SUPPLIED DATA
────────────────

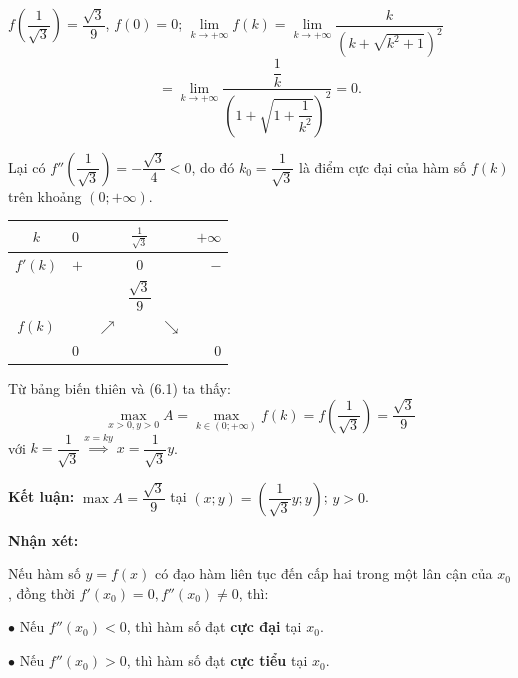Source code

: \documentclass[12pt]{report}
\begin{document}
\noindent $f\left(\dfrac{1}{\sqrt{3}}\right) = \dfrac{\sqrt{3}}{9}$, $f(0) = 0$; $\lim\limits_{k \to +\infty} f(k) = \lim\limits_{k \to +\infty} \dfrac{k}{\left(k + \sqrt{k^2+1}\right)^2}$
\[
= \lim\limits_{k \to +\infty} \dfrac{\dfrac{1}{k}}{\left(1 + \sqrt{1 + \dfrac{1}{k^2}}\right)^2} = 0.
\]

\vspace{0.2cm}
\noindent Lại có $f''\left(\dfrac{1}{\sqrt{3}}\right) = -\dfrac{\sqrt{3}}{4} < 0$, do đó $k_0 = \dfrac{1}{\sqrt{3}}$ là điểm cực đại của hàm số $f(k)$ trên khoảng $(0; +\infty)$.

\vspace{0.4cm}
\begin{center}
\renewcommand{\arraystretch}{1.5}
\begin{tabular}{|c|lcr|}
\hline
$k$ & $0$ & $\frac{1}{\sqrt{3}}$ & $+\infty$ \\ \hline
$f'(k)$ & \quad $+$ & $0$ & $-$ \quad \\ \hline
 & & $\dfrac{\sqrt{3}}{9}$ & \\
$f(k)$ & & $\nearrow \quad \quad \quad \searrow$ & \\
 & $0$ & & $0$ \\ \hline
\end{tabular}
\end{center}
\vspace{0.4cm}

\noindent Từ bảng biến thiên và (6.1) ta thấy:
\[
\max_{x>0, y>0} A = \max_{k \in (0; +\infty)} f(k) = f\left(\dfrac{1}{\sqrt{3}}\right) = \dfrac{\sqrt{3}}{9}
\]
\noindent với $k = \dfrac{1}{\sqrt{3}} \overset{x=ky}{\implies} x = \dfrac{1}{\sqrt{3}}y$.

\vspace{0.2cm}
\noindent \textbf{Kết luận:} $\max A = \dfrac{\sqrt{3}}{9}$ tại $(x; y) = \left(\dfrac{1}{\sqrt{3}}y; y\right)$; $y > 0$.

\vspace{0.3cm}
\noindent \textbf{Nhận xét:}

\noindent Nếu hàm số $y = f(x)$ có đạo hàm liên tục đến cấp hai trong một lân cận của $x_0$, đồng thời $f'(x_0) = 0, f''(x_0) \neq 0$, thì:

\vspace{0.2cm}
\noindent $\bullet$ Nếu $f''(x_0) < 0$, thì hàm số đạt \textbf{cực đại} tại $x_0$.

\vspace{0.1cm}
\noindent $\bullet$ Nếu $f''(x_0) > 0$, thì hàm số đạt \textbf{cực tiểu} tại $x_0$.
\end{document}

────────────────

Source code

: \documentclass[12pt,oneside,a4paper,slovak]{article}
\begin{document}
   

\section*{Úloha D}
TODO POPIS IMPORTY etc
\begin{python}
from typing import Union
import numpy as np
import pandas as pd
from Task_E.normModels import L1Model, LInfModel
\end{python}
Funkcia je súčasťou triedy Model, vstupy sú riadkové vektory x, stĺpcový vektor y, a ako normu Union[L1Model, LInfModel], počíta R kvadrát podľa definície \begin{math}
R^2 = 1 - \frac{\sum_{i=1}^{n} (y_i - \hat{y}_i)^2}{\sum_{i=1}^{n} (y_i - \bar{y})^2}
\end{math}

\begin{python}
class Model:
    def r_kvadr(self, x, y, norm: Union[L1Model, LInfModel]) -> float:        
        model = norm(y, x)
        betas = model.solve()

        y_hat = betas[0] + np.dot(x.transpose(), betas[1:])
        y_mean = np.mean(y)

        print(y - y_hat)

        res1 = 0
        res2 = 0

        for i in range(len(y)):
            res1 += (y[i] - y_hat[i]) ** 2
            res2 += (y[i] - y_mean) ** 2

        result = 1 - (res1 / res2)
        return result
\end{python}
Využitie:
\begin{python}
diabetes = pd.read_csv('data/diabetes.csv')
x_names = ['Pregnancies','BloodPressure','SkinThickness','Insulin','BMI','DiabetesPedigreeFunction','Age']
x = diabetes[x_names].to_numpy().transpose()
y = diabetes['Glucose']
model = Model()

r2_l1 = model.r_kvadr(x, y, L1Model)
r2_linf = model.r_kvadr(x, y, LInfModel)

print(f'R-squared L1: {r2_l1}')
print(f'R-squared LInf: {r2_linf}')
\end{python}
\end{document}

────────────────

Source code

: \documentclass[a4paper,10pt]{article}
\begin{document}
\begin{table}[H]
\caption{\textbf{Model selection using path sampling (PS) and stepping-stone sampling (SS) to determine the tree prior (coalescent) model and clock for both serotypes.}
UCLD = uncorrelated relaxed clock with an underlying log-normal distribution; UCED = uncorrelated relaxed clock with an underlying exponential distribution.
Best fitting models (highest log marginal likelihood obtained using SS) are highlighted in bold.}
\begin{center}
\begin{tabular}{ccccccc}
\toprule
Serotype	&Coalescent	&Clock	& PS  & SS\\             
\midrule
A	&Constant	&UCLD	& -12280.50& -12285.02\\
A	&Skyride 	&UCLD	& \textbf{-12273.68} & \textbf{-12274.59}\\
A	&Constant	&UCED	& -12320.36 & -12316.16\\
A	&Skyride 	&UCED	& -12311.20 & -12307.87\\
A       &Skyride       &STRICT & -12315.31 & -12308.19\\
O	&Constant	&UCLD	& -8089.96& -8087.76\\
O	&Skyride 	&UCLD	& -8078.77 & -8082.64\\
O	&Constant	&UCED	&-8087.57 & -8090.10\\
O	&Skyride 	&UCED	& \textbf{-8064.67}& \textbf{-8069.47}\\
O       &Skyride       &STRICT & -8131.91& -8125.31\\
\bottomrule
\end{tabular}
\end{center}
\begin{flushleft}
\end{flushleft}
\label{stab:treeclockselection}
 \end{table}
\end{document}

────────────────

AIM OF THE TASK
Show every line from the listing that contains "hline".

SOLUTION FOR THIS PROBLEM
\hline
$k$ & $0$ & $\frac{1}{\sqrt{3}}$ & $+\infty$ \\ \hline
$f'(k)$ & \quad $+$ & $0$ & $-$ \quad \\ \hline
 & $0$ & & $0$ \\ \hline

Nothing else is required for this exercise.